[EXERCISE PROMPT]
For each line of the data below, copy it if it holds the word "grande".

[GIVEN DATA]
--- START ---

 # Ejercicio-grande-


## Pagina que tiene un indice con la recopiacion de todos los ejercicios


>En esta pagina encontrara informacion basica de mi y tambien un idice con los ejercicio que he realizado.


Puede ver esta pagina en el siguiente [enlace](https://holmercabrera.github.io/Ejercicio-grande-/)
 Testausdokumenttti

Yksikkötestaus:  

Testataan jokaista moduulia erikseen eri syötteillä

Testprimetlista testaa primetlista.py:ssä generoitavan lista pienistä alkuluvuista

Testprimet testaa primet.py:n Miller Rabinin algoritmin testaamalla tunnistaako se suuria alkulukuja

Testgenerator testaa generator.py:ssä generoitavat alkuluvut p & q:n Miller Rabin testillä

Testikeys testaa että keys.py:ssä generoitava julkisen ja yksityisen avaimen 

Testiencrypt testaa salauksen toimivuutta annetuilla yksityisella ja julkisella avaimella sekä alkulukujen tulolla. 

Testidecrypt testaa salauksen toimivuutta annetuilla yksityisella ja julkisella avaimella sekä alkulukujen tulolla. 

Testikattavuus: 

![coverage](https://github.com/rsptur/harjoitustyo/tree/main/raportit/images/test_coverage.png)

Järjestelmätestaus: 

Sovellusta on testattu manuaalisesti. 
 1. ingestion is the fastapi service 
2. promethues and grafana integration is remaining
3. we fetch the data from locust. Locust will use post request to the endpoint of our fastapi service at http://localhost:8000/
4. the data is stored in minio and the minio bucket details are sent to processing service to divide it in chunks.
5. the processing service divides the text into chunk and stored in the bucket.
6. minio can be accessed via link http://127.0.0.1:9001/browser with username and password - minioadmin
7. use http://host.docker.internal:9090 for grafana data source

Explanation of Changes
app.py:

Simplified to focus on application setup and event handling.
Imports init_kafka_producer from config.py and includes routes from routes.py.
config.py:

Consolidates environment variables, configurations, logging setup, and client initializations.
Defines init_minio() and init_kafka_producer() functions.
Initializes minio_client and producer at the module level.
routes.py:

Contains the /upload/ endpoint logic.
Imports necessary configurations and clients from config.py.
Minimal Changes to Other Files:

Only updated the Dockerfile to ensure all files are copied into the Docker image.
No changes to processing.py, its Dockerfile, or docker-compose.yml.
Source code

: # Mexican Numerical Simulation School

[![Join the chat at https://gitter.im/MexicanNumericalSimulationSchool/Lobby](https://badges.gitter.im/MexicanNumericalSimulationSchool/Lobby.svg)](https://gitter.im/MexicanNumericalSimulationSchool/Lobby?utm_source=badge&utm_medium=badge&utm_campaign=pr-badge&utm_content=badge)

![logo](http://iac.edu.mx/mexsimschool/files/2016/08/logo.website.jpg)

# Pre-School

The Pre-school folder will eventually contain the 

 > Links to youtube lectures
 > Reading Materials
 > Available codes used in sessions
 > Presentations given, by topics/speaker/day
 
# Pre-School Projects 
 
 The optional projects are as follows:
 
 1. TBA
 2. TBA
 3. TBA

--- END ---

[WRITTEN RESPONSE]
 # Ejercicio-grande-
Puede ver esta pagina en el siguiente [enlace](https://holmercabrera.github.io/Ejercicio-grande-/)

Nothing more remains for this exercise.